In the first round the main protagonists progressed, although a notable elimination was reigning European champion Filip Ingebrigtsen, who was disqualified for impeding Charlie Grice and Homiyu Tesfaye (both runners were advanced as a result). İlham Tanui Özbilen of Turkey (a 2012 World Indoor medallist) was knocked out, having shown poor form that year. Jakub Holuša of the Czech Republic was fastest in the heats with 3:38.31 minutes, leading a race which saw ten men run under 3:40.[4]
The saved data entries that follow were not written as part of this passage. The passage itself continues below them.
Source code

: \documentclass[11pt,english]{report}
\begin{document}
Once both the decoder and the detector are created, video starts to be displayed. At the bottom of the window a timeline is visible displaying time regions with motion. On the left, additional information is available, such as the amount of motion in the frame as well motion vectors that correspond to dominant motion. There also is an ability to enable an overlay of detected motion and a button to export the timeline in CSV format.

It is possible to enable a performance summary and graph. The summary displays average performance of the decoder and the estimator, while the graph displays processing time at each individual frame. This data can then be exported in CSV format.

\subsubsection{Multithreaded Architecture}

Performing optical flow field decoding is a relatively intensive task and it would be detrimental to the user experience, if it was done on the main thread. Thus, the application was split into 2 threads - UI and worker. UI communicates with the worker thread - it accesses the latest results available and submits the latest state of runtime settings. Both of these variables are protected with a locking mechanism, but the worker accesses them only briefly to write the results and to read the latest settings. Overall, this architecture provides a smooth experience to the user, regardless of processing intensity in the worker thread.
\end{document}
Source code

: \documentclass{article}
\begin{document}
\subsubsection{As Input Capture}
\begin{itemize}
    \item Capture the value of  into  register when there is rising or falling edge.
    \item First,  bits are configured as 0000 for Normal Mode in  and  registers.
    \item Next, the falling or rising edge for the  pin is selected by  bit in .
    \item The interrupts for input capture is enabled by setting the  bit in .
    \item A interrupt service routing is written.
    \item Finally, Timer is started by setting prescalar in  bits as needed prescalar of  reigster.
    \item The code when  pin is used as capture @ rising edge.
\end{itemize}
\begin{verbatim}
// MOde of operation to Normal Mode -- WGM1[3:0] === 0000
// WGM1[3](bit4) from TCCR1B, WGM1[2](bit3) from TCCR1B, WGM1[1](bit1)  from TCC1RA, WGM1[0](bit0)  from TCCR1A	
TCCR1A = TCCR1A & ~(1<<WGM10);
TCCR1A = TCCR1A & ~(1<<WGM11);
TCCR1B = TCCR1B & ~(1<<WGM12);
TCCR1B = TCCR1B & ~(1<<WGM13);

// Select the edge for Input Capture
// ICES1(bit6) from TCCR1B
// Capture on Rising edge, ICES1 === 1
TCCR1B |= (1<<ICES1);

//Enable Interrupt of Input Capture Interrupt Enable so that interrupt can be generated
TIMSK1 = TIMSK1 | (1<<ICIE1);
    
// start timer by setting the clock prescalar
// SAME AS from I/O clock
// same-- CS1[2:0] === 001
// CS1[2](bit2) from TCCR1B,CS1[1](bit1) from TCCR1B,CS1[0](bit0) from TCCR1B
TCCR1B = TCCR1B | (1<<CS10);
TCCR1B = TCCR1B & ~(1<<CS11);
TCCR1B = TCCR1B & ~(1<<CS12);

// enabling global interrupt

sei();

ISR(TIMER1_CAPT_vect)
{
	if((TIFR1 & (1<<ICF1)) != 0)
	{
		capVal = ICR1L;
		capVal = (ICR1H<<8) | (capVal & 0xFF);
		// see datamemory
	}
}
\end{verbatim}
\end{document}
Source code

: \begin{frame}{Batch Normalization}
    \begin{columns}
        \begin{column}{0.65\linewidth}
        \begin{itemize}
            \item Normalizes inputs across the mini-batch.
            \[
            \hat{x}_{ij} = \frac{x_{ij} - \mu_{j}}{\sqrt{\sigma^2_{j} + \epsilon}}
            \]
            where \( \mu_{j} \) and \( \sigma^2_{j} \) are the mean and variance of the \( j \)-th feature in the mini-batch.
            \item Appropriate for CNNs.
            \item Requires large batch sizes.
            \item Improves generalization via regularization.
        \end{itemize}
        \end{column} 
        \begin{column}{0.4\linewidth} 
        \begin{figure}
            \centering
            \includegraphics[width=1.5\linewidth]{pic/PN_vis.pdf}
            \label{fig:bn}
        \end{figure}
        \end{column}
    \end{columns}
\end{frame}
Although the semi-finals produced slower times, heats leader Holuša was among those eliminated. Former European champion Henrik Ingebrigtsen and reigning African Games champion Mekonnen Gebremedhin also failed to make the final and Kenya's Elijah Manangoi did not start after suffering a hamstring injury. The two remaining Kenyans, Kiprop and Kwemoi won the two semi-final races.[5][6] American Robby Andrews initially made the grade, with his typical fast finish, but as he made his way on the inside, he initially tried to take open space between Gebremedhin and the rail, but Gebremedhin defended his position and Andrews had nowhere to go except inside the rail, where he executed the pass to get into the final qualifying spot. He was later disqualified for stepping off the track.[7]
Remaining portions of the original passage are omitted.